Provided records »
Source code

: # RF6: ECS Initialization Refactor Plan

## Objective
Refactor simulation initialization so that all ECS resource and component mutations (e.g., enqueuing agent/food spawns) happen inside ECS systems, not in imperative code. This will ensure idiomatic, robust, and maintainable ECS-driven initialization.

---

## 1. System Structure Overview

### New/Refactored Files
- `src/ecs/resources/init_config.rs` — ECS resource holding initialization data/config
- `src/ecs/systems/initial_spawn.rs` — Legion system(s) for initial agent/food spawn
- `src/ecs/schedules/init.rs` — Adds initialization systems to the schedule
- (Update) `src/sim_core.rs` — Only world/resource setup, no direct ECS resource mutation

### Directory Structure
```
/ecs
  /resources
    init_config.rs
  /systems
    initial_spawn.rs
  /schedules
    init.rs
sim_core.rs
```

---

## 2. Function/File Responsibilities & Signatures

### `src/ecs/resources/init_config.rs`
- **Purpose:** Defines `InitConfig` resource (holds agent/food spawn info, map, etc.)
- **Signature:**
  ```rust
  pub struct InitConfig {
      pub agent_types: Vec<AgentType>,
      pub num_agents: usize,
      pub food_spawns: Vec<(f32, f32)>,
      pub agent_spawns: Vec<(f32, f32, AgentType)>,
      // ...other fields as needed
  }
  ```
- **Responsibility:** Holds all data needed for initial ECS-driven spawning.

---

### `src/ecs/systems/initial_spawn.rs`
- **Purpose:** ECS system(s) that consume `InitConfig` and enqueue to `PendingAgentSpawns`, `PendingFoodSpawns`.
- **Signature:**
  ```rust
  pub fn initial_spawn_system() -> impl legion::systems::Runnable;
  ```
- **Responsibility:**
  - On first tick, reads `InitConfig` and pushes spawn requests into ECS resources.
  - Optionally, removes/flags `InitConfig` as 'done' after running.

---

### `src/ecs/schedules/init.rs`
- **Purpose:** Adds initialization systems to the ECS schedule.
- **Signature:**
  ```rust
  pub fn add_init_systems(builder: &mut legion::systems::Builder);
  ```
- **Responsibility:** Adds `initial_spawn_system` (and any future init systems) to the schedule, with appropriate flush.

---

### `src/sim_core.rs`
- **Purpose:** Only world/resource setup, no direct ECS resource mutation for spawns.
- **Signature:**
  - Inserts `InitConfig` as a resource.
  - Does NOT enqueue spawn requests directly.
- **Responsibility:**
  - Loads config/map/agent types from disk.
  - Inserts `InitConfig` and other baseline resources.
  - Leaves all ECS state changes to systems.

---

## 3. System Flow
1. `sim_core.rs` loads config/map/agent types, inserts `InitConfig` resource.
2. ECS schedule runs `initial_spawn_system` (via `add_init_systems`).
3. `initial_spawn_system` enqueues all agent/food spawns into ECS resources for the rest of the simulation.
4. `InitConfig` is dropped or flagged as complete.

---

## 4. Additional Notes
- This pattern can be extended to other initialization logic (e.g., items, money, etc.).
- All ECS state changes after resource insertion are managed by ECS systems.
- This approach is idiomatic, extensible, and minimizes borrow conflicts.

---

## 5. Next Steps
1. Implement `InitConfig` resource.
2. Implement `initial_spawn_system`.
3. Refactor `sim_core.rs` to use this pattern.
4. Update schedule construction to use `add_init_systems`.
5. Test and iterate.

Exercise »
Starting at the line with "- This pattern", retype each line through the final one in the data above, unchanged and with nothing added.

Solution for this problem »
- This pattern can be extended to other initialization logic (e.g., items, money, etc.).
- All ECS state changes after resource insertion are managed by ECS systems.
- This approach is idiomatic, extensible, and minimizes borrow conflicts.

---

## 5. Next Steps
1. Implement `InitConfig` resource.
2. Implement `initial_spawn_system`.
3. Refactor `sim_core.rs` to use this pattern.
4. Update schedule construction to use `add_init_systems`.
5. Test and iterate.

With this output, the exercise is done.